UNPO kurulduğundan beri Abhazya ile yakından ilgilendi. UNPO-Abhazya ilişkisi 5-6 Ağustos 1991’de Lahey’de yapılan toplantıya Abhazya’dan Guram Gumba’nın (Aydgılara’yı temsilen) katılımı ile başladı. UNPO, Abhazya’nın tarihi, siyasi ve hukuki haklarının korunması, Gürcistan’la ihtilafın savaşsız çözümü için büyük çaba sarfetti. Savaştan sonra da Abhazya’nın yanındaydı. 27-30 Mayıs’taki genel kurulda Abhazya temsilcisi Lana Agırba’nın UNPO Başkan Yardımcısı seçilmesi, yıllardır sürdürülen yakın ilişki ve işbirliğinin sonucudur.
UNPO’nun Adige halkıyla da ilişkisi oldu. Dünya Çerkes Birliği (DÇB) 1994’de UNPO’ya üye oldu. Ancak DÇB-UNPO ilişkisi ya Busdachin’in belirttiği gerekçelerle ya da DÇB’nin tutukluğu yüzünden uzun yıllar donduruldu.
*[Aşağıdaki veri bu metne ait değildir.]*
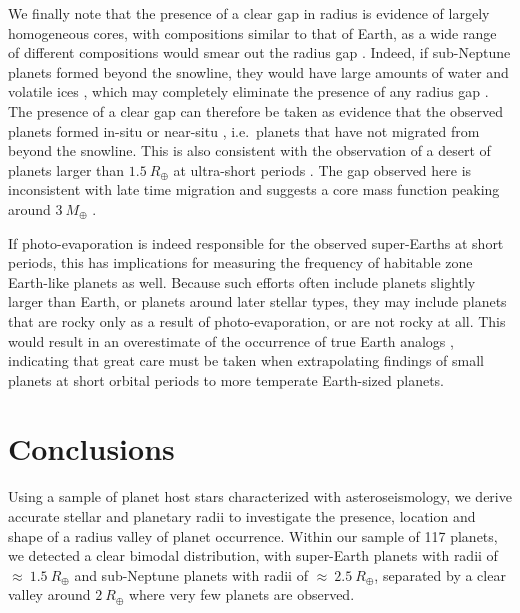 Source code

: \documentclass[a4paper,fleqn,usenatbib]{mnras}
\begin{document}
We finally note that the presence of a clear gap in radius is evidence of largely homogeneous cores, with compositions similar to that of Earth, as a wide range of different compositions would smear out the radius gap \citep{owen2017}. Indeed, if sub-Neptune planets formed beyond the snowline, they would have large amounts of water and volatile ices \citep{rogers2011}, which may completely eliminate the presence of any radius gap \citep{lopez2013}. The presence of a clear gap can therefore be taken as evidence that the observed planets formed in-situ or near-situ \citep[e.g.][]{chiang2013}, i.e.\ planets that have not migrated from beyond the snowline. This is also consistent with the observation of a desert of planets larger than $1.5~R_\oplus$ at ultra-short periods \citep{lundkvist2016,lopez2017}. The gap observed here is inconsistent with late time migration and suggests a core mass function peaking around $3~M_\oplus$ \citep{owen2017}.

If photo-evaporation is indeed responsible for the observed super-Earths at short periods, this has implications for measuring the frequency of habitable zone Earth-like planets as well. Because such efforts often include planets slightly larger than Earth, or planets around later stellar types, they may include planets that are rocky only as a result of photo-evaporation, or are not rocky at all. This would result in an overestimate of the occurrence of true Earth analogs \citep{lopez2016}, indicating that great care must be taken when extrapolating findings of small planets at short orbital periods to more temperate Earth-sized planets.

\section{Conclusions}
\label{sec:conclusions}

Using a sample of planet host stars characterized with asteroseismology, we derive accurate stellar and planetary radii to investigate the presence, location and shape of a radius valley of planet occurrence. Within our sample of 117 planets, we detected a clear bimodal distribution, with super-Earth planets with radii of $\approx~1.5~R_\oplus$ and sub-Neptune planets with radii of $\approx~2.5~R_\oplus$, separated by a clear valley around $2~R_\oplus$ where very few planets are observed. 
\end{document}
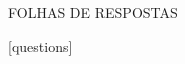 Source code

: \documentclass[a4paper,addpoints,answers,8pt]{exam}
\begin{document}
 




\small 

\begin{questions}

\begin{multicols}{2}

\end{multicols}



\end{questions}

\newpage
\begin{center}
  FOLHAS DE RESPOSTAS\\
\hfill \break


  \setlength{\doublerulesep}{0.25in}
  [questions]

%   

\end{center}
\end{document}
İlk kez bu yıl diaspora üzerinden sağlam bir ilişki başlatılabildi. KAF-FED Genel Başkanı Cihan Candemir (aynı zamanda DÇB’yi temsilen) ile Yönetim Kurulu Üyesi Handan Demiröz 27-30 Mayıs’ta Roma’da yapılan UNPO genel kuruluna katıldılar. Her iki temsilcimiz genel kurulun aktif katılımcıları oldular, Lana Agırba’nın başkan yardımcısı seçilmesini desteklediler ve genel kurul sonuç bildirisinde Adige ve Abhaz halklarının taleplerinin yer almasını sağladılar. Kendilerini kutluyorum ve teşekkür ediyorum.
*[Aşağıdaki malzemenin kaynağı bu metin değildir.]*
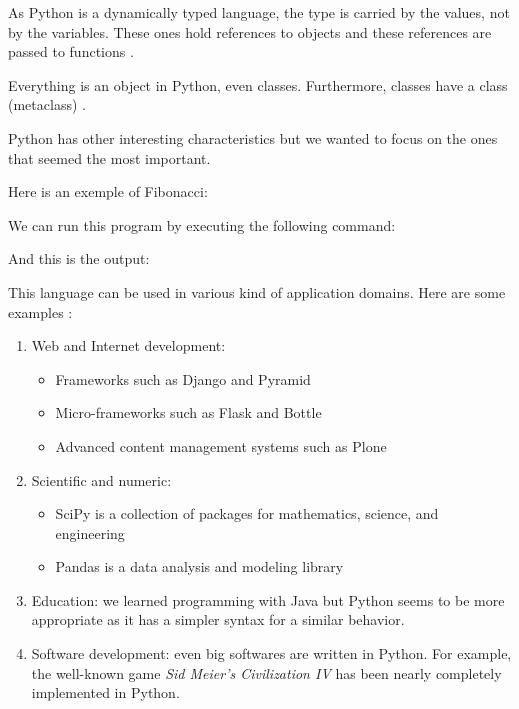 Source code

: As Python is a dynamically typed language, the type is carried by the values, not by the variables. These ones hold references to objects and these references are passed to functions \cite{wikipediaEN_python_syntax_semantics}.

Everything is an object in Python, even classes. Furthermore, classes have a class (metaclass) \cite{python_datamodel}.

Python has other interesting characteristics but we wanted to focus on the ones that seemed the most important.
\newline

Here is an exemple of Fibonacci:


We can run this program by executing the following command:


And this is the output:


This language can be used in various kind of application domains. Here are some examples \cite{python_applications}:
\begin{enumerate}
    \item {Web and Internet development:
        \begin{itemize}
            \item Frameworks such as Django and Pyramid
            \item Micro-frameworks such as Flask and Bottle
            \item Advanced content management systems such as Plone
        \end{itemize}
    }
    \item {Scientific and numeric:
        \begin{itemize}
            \item SciPy is a collection of packages for mathematics, science, and engineering
            \item Pandas is a data analysis and modeling library
        \end{itemize}
    
    }
    \item Education: we learned programming with Java but Python seems to be more appropriate as it has a simpler syntax for a similar behavior.
    \item Software development: even big softwares are written in Python. For example, the well-known game \emph{Sid Meier's Civilization IV} has been nearly completely implemented in Python.
\end{enumerate}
Bugün dünyanın pek çok bölgesinde hakları gaspediliş halkların ölüm kalım mücadelesi devam ediyor. Bir kısmı savaşı çoktan kaybetmiş, kaderine razı olmuş gibi (belki zamanla yeniden filizlenirler). Bir kısmı direniyor. Bir kısmı ise başarmaya bir adım uzakta. Kimi daha şanslı, kiminin işi daha zor.
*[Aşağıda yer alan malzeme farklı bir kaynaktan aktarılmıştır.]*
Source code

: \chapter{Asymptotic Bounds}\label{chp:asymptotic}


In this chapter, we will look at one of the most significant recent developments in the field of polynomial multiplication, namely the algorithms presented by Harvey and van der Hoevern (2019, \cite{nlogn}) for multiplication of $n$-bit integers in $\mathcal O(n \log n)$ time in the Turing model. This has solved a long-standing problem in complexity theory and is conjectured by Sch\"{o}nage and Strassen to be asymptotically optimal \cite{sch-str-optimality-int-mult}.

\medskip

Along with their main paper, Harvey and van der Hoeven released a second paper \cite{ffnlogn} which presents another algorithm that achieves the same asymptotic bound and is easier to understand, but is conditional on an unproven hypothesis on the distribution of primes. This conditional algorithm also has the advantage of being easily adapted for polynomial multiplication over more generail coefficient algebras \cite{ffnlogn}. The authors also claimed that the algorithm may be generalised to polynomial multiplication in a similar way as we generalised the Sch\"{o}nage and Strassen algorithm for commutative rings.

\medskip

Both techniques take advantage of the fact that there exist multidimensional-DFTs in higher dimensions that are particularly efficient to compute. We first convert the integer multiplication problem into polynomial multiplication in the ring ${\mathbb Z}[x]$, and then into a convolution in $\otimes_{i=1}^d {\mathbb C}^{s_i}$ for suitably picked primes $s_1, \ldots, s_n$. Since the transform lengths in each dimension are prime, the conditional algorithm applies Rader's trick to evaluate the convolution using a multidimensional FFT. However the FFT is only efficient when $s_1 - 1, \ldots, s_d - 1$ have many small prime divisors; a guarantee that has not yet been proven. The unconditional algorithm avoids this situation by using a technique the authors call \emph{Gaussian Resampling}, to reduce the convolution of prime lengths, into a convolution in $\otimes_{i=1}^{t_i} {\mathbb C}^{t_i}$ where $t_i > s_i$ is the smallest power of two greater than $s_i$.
Abhazya şanslı olanlardan. Kısa sürede (diğer örneklerle karşılaştırıldığında) haklarına sahip çıkacağı hayati bir sonuç elde etti. Bu başarının uluslararası sistemce kabullenilmesi ve ilelebet olması Abhaz halkının ve onu destekleyen Adige halkının becerisine ve basiretine bağlı. Elbette diasporasının… Tarihi sınav devam ediyor.
Velhasıl,
Hakları gaspedilmiş halkların varoluş mücadelesi devam ediyor. UNPO, mücadele edenlerin dayanışmasını sağlamaya çabalıyor. Çok değerli bir çaba. Umarız başaranların sayısı hızla artar. Her başaran kaybetmiş gözükene de güç katacaktır.